**ABOUT THIS EXERCISE**: Which lines of the entries contain the word "lobby"? Please list them.

**RECORDS FOR THE TASK**:
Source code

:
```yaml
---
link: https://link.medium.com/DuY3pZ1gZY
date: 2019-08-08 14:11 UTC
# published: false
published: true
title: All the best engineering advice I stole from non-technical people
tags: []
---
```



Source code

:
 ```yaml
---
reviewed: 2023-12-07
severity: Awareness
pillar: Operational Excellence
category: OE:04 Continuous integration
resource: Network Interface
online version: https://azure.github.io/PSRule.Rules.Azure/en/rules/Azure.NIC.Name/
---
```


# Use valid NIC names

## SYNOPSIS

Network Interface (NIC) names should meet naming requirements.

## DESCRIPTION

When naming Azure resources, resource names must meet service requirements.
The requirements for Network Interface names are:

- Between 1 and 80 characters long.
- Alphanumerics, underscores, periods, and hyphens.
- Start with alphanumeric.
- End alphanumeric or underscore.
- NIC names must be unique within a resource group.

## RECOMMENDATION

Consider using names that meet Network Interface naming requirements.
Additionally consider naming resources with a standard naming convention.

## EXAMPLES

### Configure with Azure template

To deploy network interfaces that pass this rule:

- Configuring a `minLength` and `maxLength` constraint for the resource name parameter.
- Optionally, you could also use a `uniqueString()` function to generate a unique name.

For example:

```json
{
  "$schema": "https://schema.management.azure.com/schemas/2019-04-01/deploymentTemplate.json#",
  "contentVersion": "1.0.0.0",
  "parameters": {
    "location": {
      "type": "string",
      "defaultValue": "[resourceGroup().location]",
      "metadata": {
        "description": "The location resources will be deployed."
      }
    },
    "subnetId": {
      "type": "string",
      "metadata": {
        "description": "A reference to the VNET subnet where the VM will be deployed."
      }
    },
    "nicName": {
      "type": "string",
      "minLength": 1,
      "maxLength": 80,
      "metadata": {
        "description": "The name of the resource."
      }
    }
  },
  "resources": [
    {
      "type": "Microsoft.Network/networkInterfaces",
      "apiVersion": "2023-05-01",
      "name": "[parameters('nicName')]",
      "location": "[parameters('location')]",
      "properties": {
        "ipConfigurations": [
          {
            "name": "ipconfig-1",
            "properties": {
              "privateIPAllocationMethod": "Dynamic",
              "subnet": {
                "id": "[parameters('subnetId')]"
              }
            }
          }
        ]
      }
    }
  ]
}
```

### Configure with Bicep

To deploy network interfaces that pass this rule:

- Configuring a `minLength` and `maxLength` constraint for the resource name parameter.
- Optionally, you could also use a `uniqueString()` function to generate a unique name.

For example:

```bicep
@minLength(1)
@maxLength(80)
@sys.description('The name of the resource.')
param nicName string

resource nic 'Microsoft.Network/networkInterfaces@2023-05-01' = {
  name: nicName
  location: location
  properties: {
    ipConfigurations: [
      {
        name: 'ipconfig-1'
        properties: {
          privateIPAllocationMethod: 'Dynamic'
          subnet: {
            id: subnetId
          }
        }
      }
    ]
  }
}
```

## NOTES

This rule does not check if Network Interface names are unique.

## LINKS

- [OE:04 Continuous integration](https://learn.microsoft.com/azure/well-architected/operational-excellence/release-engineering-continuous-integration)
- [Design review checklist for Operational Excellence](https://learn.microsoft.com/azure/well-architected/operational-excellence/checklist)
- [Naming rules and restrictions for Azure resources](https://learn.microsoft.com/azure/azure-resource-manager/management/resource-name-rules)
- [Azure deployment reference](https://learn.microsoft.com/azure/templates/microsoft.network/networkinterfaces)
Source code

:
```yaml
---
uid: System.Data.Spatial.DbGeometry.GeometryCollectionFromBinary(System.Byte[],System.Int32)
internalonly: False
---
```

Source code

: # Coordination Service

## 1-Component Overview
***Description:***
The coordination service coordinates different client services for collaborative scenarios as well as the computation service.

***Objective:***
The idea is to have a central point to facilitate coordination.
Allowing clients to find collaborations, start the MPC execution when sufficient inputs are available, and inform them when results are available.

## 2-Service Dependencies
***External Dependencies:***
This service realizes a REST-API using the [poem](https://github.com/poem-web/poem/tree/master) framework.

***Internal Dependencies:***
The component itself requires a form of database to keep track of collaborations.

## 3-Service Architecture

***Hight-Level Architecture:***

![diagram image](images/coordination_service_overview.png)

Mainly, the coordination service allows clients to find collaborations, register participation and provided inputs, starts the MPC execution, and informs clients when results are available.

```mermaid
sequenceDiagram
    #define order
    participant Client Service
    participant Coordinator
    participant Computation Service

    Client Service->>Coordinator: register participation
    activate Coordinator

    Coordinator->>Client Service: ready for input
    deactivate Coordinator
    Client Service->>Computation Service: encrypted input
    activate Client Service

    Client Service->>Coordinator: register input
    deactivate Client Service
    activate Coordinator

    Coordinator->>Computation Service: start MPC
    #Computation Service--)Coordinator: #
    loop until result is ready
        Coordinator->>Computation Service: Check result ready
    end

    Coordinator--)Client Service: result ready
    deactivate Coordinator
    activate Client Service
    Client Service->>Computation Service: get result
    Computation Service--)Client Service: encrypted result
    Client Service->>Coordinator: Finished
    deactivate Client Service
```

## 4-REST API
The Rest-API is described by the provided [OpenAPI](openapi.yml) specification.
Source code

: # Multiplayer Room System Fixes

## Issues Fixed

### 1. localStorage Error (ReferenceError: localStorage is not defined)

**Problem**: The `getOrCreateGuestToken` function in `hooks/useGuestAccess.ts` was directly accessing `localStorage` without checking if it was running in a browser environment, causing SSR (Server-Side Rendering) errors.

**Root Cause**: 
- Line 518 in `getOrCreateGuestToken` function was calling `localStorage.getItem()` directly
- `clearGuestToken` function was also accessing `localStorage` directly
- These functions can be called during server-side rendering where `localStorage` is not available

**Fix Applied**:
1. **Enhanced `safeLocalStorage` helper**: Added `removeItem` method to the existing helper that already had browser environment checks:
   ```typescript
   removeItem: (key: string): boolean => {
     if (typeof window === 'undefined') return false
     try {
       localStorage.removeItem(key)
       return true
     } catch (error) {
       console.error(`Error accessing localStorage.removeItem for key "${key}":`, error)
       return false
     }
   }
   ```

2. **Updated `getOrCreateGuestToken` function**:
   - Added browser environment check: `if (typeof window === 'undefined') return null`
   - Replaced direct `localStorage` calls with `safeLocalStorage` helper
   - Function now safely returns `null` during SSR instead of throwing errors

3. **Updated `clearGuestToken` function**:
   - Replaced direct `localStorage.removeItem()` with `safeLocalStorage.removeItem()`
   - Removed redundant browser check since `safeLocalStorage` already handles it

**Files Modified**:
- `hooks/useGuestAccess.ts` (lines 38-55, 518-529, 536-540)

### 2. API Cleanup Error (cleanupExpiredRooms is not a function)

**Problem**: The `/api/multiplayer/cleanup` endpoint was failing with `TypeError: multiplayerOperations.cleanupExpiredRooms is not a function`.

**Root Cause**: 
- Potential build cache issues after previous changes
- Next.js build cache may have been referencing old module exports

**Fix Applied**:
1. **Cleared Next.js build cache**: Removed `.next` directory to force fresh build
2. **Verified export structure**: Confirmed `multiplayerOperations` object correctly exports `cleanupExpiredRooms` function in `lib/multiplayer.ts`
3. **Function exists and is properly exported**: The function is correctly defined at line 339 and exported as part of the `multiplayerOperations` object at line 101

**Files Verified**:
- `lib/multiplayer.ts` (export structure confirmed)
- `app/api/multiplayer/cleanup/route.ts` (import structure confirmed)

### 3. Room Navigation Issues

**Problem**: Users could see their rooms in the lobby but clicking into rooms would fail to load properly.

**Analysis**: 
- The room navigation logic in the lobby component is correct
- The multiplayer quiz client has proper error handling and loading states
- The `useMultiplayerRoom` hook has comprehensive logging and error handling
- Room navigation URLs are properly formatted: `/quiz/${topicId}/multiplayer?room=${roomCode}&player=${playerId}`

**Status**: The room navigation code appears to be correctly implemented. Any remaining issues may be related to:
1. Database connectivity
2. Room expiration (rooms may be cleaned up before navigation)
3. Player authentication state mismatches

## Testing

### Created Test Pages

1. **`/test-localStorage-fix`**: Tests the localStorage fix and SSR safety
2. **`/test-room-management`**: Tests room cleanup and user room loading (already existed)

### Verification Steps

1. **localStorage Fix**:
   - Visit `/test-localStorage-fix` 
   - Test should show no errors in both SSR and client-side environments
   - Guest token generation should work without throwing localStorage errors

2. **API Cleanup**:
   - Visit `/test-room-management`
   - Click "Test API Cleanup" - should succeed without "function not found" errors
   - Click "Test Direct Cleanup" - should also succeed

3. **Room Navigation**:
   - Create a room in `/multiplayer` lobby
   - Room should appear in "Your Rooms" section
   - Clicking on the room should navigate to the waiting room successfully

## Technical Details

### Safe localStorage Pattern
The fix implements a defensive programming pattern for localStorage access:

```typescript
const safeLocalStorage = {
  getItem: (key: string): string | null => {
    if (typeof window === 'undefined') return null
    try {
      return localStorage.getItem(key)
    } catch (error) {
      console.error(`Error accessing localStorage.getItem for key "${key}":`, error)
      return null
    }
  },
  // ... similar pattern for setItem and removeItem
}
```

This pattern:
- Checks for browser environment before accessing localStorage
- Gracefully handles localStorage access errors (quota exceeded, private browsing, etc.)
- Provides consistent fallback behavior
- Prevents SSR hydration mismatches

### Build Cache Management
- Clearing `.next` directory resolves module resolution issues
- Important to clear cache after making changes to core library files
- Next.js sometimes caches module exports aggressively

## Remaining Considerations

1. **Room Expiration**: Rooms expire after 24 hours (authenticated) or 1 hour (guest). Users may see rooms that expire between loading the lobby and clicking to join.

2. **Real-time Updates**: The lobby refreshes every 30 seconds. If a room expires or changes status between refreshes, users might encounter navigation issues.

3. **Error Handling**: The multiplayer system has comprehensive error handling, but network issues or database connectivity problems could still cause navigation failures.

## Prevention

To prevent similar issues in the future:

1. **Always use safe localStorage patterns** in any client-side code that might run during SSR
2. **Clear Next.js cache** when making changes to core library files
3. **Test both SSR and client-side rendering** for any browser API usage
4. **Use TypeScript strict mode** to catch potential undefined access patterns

**TASK RESULT**:
**Problem**: Users could see their rooms in the lobby but clicking into rooms would fail to load properly.
- The room navigation logic in the lobby component is correct
   - Create a room in `/multiplayer` lobby
1. **Room Expiration**: Rooms expire after 24 hours (authenticated) or 1 hour (guest). Users may see rooms that expire between loading the lobby and clicking to join.
2. **Real-time Updates**: The lobby refreshes every 30 seconds. If a room expires or changes status between refreshes, users might encounter navigation issues.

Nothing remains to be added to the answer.